基于多尺度时空注意力机制的车辆换道意图预测
Vehicle Lane Change Intention Prediction Based on Multi-Scale Spatial-Temporal Attention Mechanism
摘要: 车辆换道行为预测是智能交通系统和自动驾驶技术的核心组成部分,对提升道路交通安全具有重要意义。针对现有方法在时空特征建模分离、多尺度信息融合不足和动态权重调整缺失等方面的技术挑战,本文提出了一种基于多尺度时空注意力机制的车辆换道意图预测模型(MSTAN)。该模型采用分治协同的设计思想,构建了三个并行处理分支:时序特征建模分支基于双向长短时记忆网络和自注意力机制捕获车辆运动状态的时间依赖关系;空间交互建模分支利用图卷积网络和边注意力机制建模车辆间的动态空间关系;多尺度特征融合分支通过并行多分辨率卷积和注意力机制提取多粒度上下文信息。模型采用自适应权重融合策略实现三个分支特征的最优整合。基于NGSIM数据集的实验结果表明,MSTAN在US-101、I-80和Lankershim三个路段的换道行为三分类任务中分别达到98.3%、97.6%和95.2%的预测准确率,优于所有基线方法。并通过分支贡献度分析和注意力机制有效性评估,定量验证了各功能模块对模型性能的独立贡献和协同效应。时间窗口敏感性分析和预测时间提前量分析确定了最优的时序建模参数配置,证明了模型在不同预测场景下的稳定性和鲁棒性。

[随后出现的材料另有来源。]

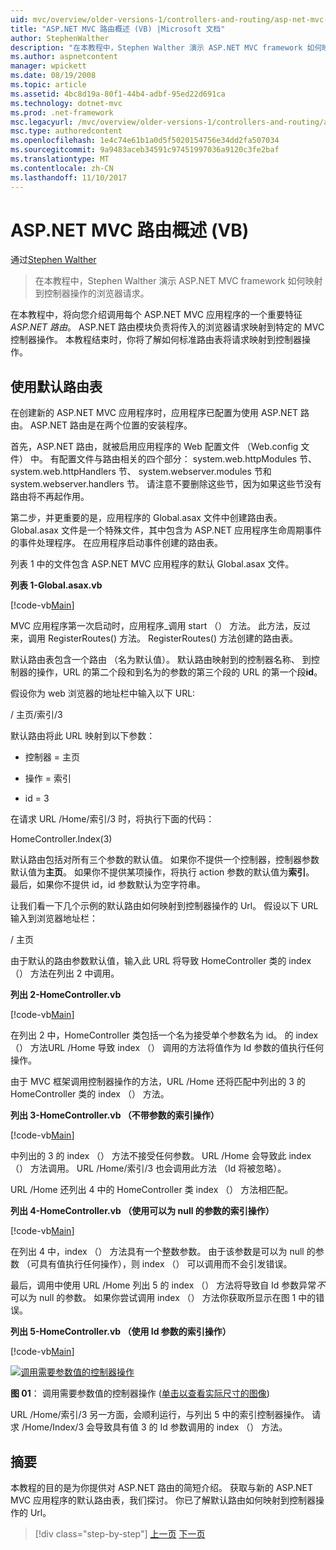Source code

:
 ```yaml
---
uid: mvc/overview/older-versions-1/controllers-and-routing/asp-net-mvc-routing-overview-vb
title: "ASP.NET MVC 路由概述 (VB) |Microsoft 文档"
author: StephenWalther
description: "在本教程中，Stephen Walther 演示 ASP.NET MVC framework 如何映射到控制器操作的浏览器请求。"
ms.author: aspnetcontent
manager: wpickett
ms.date: 08/19/2008
ms.topic: article
ms.assetid: 4bc8d19a-80f1-44b4-adbf-95ed22d691ca
ms.technology: dotnet-mvc
ms.prod: .net-framework
msc.legacyurl: /mvc/overview/older-versions-1/controllers-and-routing/asp-net-mvc-routing-overview-vb
msc.type: authoredcontent
ms.openlocfilehash: 1e4c74e61b1a0d5f5020154756e34dd2fa507034
ms.sourcegitcommit: 9a9483aceb34591c97451997036a9120c3fe2baf
ms.translationtype: MT
ms.contentlocale: zh-CN
ms.lasthandoff: 11/10/2017
---
```

<a name="aspnet-mvc-routing-overview-vb"></a>ASP.NET MVC 路由概述 (VB)
====================
通过[Stephen Walther](https://github.com/StephenWalther)

> 在本教程中，Stephen Walther 演示 ASP.NET MVC framework 如何映射到控制器操作的浏览器请求。


在本教程中，将向您介绍调用每个 ASP.NET MVC 应用程序的一个重要特征*ASP.NET 路由*。 ASP.NET 路由模块负责将传入的浏览器请求映射到特定的 MVC 控制器操作。 本教程结束时，你将了解如何标准路由表将请求映射到控制器操作。

## <a name="using-the-default-route-table"></a>使用默认路由表

在创建新的 ASP.NET MVC 应用程序时，应用程序已配置为使用 ASP.NET 路由。 ASP.NET 路由是在两个位置的安装程序。

首先，ASP.NET 路由，就被启用应用程序的 Web 配置文件 （Web.config 文件） 中。 有配置文件与路由相关的四个部分： system.web.httpModules 节、 system.web.httpHandlers 节、 system.webserver.modules 节和 system.webserver.handlers 节。 请注意不要删除这些节，因为如果这些节没有路由将不再起作用。

第二步，并更重要的是，应用程序的 Global.asax 文件中创建路由表。 Global.asax 文件是一个特殊文件，其中包含为 ASP.NET 应用程序生命周期事件的事件处理程序。 在应用程序启动事件创建的路由表。

列表 1 中的文件包含 ASP.NET MVC 应用程序的默认 Global.asax 文件。

**列表 1-Global.asax.vb**

[!code-vb[Main](asp-net-mvc-routing-overview-vb/samples/sample1.vb)]

MVC 应用程序第一次启动时，应用程序\_调用 start （） 方法。 此方法，反过来，调用 RegisterRoutes() 方法。 RegisterRoutes() 方法创建的路由表。

默认路由表包含一个路由 （名为默认值）。 默认路由映射到的控制器名称、 到控制器的操作，URL 的第二个段和到名为的参数的第三个段的 URL 的第一个段**id**。

假设你为 web 浏览器的地址栏中输入以下 URL:

/ 主页/索引/3

默认路由将此 URL 映射到以下参数：

- 控制器 = 主页

- 操作 = 索引

- id = 3

在请求 URL /Home/索引/3 时，将执行下面的代码：

HomeController.Index(3)

默认路由包括对所有三个参数的默认值。 如果你不提供一个控制器，控制器参数默认值为**主页**。 如果你不提供某项操作，将执行 action 参数的默认值为**索引**。 最后，如果你不提供 id，id 参数默认为空字符串。

让我们看一下几个示例的默认路由如何映射到控制器操作的 Url。 假设以下 URL 输入到浏览器地址栏：

/ 主页

由于默认的路由参数默认值，输入此 URL 将导致 HomeController 类的 index （） 方法在列出 2 中调用。

**列出 2-HomeController.vb**

[!code-vb[Main](asp-net-mvc-routing-overview-vb/samples/sample2.vb)]

在列出 2 中，HomeController 类包括一个名为接受单个参数名为 id。 的 index （） 方法URL /Home 导致 index （） 调用的方法将值作为 Id 参数的值执行任何操作。

由于 MVC 框架调用控制器操作的方法，URL /Home 还将匹配中列出的 3 的 HomeController 类的 index （） 方法。

**列出 3-HomeController.vb （不带参数的索引操作）**

[!code-vb[Main](asp-net-mvc-routing-overview-vb/samples/sample3.vb)]

中列出的 3 的 index （） 方法不接受任何参数。 URL /Home 会导致此 index （） 方法调用。 URL /Home/索引/3 也会调用此方法 （Id 将被忽略）。

URL /Home 还列出 4 中的 HomeController 类 index （） 方法相匹配。

**列出 4-HomeController.vb （使用可以为 null 的参数的索引操作）**

[!code-vb[Main](asp-net-mvc-routing-overview-vb/samples/sample4.vb)]

在列出 4 中，index （） 方法具有一个整数参数。 由于该参数是可以为 null 的参数 （可具有值执行任何操作），则 index （） 可以调用而不会引发错误。

最后，调用中使用 URL /Home 列出 5 的 index （） 方法将导致自 Id 参数异常*不*可以为 null 的参数。 如果你尝试调用 index （） 方法你获取所显示在图 1 中的错误。

**列出 5-HomeController.vb （使用 Id 参数的索引操作）**

[!code-vb[Main](asp-net-mvc-routing-overview-vb/samples/sample5.vb)]


[![调用需要参数值的控制器操作](asp-net-mvc-routing-overview-vb/_static/image1.jpg)](asp-net-mvc-routing-overview-vb/_static/image1.png)

**图 01**： 调用需要参数值的控制器操作 ([单击以查看实际尺寸的图像](asp-net-mvc-routing-overview-vb/_static/image2.png))


URL /Home/索引/3 另一方面，会顺利运行，与列出 5 中的索引控制器操作。 请求 /Home/Index/3 会导致具有值 3 的 Id 参数调用的 index （） 方法。

## <a name="summary"></a>摘要

本教程的目的是为你提供对 ASP.NET 路由的简短介绍。 获取与新的 ASP.NET MVC 应用程序的默认路由表，我们探讨。 你已了解默认路由如何映射到控制器操作的 Url。

>[!div class="step-by-step"]
[上一页](creating-an-action-cs.md)
[下一页](understanding-action-filters-vb.md)
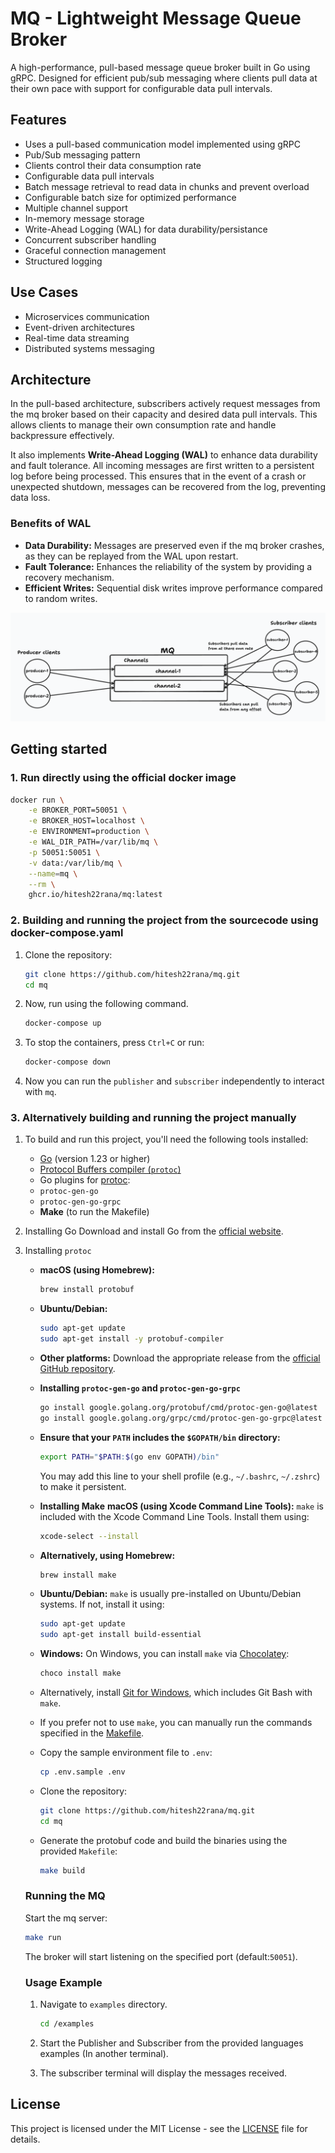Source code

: # MQ - Lightweight Message Queue Broker

A high-performance, pull-based message queue broker built in Go using gRPC. Designed for efficient pub/sub messaging where clients pull data at their own pace with support for configurable data pull intervals.

## Features
- Uses a pull-based communication model implemented using gRPC
- Pub/Sub messaging pattern
- Clients control their data consumption rate
- Configurable data pull intervals
- Batch message retrieval to read data in chunks and prevent overload
- Configurable batch size for optimized performance
- Multiple channel support
- In-memory message storage
- Write-Ahead Logging (WAL) for data durability/persistance
- Concurrent subscriber handling
- Graceful connection management
- Structured logging

## Use Cases
- Microservices communication
- Event-driven architectures
- Real-time data streaming
- Distributed systems messaging

## Architecture

In the pull-based architecture, subscribers actively request messages from the mq broker based on their capacity and desired data pull intervals. This allows clients to manage their own consumption rate and handle backpressure effectively.

It also implements **Write-Ahead Logging (WAL)** to enhance data durability and fault tolerance. All incoming messages are first written to a persistent log before being processed. This ensures that in the event of a crash or unexpected shutdown, messages can be recovered from the log, preventing data loss.

### Benefits of WAL
- **Data Durability:** Messages are preserved even if the mq broker crashes, as they can be replayed from the WAL upon restart.
- **Fault Tolerance:** Enhances the reliability of the system by providing a recovery mechanism.
- **Efficient Writes:** Sequential disk writes improve performance compared to random writes.

![Architecture](https://github.com/hitesh22rana/mq/blob/main/.github/images/architecture.png)

## Getting started

### 1. Run directly using the official docker image

```bash
docker run \
    -e BROKER_PORT=50051 \
    -e BROKER_HOST=localhost \
    -e ENVIRONMENT=production \
    -e WAL_DIR_PATH=/var/lib/mq \
    -p 50051:50051 \
    -v data:/var/lib/mq \
    --name=mq \
    --rm \
    ghcr.io/hitesh22rana/mq:latest
```

### 2. Building and running the project from the sourcecode using docker-compose.yaml

1. Clone the repository:
    ```bash
    git clone https://github.com/hitesh22rana/mq.git
    cd mq
    ```

2. Now, run using the following command.
    ```bash
    docker-compose up
    ```

3. To stop the containers, press `Ctrl+C` or run:
    ```bash
    docker-compose down
    ```

4. Now you can run the `publisher` and `subscriber` independently to interact with `mq`.

### 3. Alternatively building and running the project manually

1. To build and run this project, you'll need the following tools installed:
    - [Go](https://golang.org/dl/) (version 1.23 or higher)
    - [Protocol Buffers compiler (`protoc`)](https://grpc.io/docs/protoc-installation/)
    - Go plugins for [protoc](https://grpc.io/docs/languages/go/quickstart/):
    - `protoc-gen-go`
    - `protoc-gen-go-grpc`
    - **Make** (to run the Makefile)

2. Installing Go
    Download and install Go from the [official website](https://golang.org/dl/).

3. Installing `protoc`
    - **macOS (using Homebrew):**
        ```bash
        brew install protobuf
        ```

    - **Ubuntu/Debian:**
        ```bash
        sudo apt-get update
        sudo apt-get install -y protobuf-compiler
        ```

    - **Other platforms:**
        Download the appropriate release from the [official GitHub repository](https://github.com/protocolbuffers/protobuf/releases).

    - **Installing `protoc-gen-go` and `protoc-gen-go-grpc`**
        ```bash
        go install google.golang.org/protobuf/cmd/protoc-gen-go@latest
        go install google.golang.org/grpc/cmd/protoc-gen-go-grpc@latest
        ```

    - **Ensure that your `PATH` includes the `$GOPATH/bin` directory:**
        ```bash
        export PATH="$PATH:$(go env GOPATH)/bin"
        ```
        You may add this line to your shell profile (e.g., `~/.bashrc`, `~/.zshrc`) to make it persistent.

    - **Installing Make**
        **macOS (using Xcode Command Line Tools):**
        `make` is included with the Xcode Command Line Tools. Install them using:
        ```bash
        xcode-select --install
        ```

   -  **Alternatively, using Homebrew:**
        ```bash
        brew install make
        ```

    - **Ubuntu/Debian:**
        `make` is usually pre-installed on Ubuntu/Debian systems. If not, install it using:
        ```bash
        sudo apt-get update
        sudo apt-get install build-essential
        ```

    - **Windows:**
        On Windows, you can install `make` via [Chocolatey](https://chocolatey.org/install):
        ```bash
        choco install make
        ```

    - Alternatively, install [Git for Windows](https://gitforwindows.org/), which includes Git Bash with `make`.

    - If you prefer not to use `make`, you can manually run the commands specified in the [Makefile](https://github.com/hitesh22rana/mq/blob/main/Makefile).

    - Copy the sample environment file to `.env`:
        ```bash
        cp .env.sample .env
        ```

    - Clone the repository:
        ```bash
        git clone https://github.com/hitesh22rana/mq.git
        cd mq
        ```

    - Generate the protobuf code and build the binaries using the provided `Makefile`:
        ```bash
        make build
        ```

    ### Running the MQ
    Start the mq server:
    ```bash
    make run
    ```

    The broker will start listening on the specified port (default:`50051`).

    ### Usage Example

    1. Navigate to `examples` directory.
        ```bash
        cd /examples
        ```

    2. Start the Publisher and Subscriber from the provided languages examples (In another terminal).

    3. The subscriber terminal will display the messages received.

## License
This project is licensed under the MIT License - see the [LICENSE](https://github.com/hitesh22rana/mq/blob/main/LICENSE) file for details.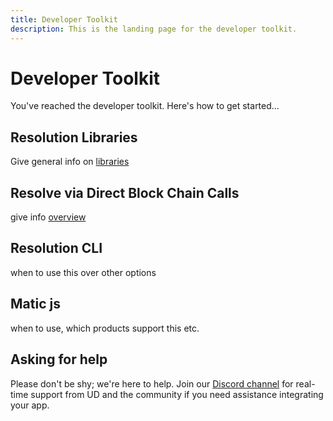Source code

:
 ```yaml
---
title: Developer Toolkit
description: This is the landing page for the developer toolkit.
---
```

# Developer Toolkit

You've reached the developer toolkit. Here's how to get started...

## Resolution Libraries

Give general info on [libraries](./resolution-libraries/ud-libraries.md)

## Resolve via Direct Block Chain Calls

give info [overview](./direct-blockchain-calls/overview-blockchain-calls.md)

## Resolution CLI

when to use this over other options

## Matic js

when to use, which products support this etc.

## Asking for help

Please don't be shy; we're here to help. Join our [Discord channel](https://discord.gg/b6ZVxSZ9Hn) for real-time support from UD and the community if you need assistance integrating your app.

Abstract: Vehicle lane change behavior prediction is a core component of intelligent transportation systems and autonomous driving technologies, playing a crucial role in enhancing road traffic safety. Addressing the technical challenges of existing methods in spatial-temporal feature modeling separation, insufficient multi-scale information fusion, and the absence of dynamic weight adjustment, this paper proposes a Multi-Scale Spatial-Temporal Attention Network (MSTAN) for vehicle lane change intention prediction. The model adopts a divide-and-conquer collaborative design philosophy, constructing three parallel processing branches: the temporal feature modeling branch captures temporal dependencies of vehicle motion states based on bidirectional long short-term memory networks and self-attention mechanisms; the spatial interaction modeling branch utilizes graph convolutional networks and edge attention mechanisms to model dynamic spatial relationships between vehicles; the multi-scale feature fusion branch extracts multi-granularity contextual information through parallel multi-resolution convolutions and attention mechanisms. The model employs an adaptive weight fusion strategy to achieve optimal integration of features from the three branches. Experimental results on the NGSIM dataset demonstrate that MSTAN achieves prediction accuracies of 98.3%, 97.6%, and 95.2% for lane change behavior three-class classification tasks on the US-101, I-80, and Lankershim road segments, respectively, outperforming all baseline methods. Through branch contribution analysis and attention mechanism effectiveness evaluation, the independent contributions and synergistic effects of each functional module on model performance are quantitatively validated. Time window sensitivity analysis and prediction lead time analysis determine the optimal temporal modeling parameter configuration, demonstrating the model’s stability and robustness across different prediction scenarios.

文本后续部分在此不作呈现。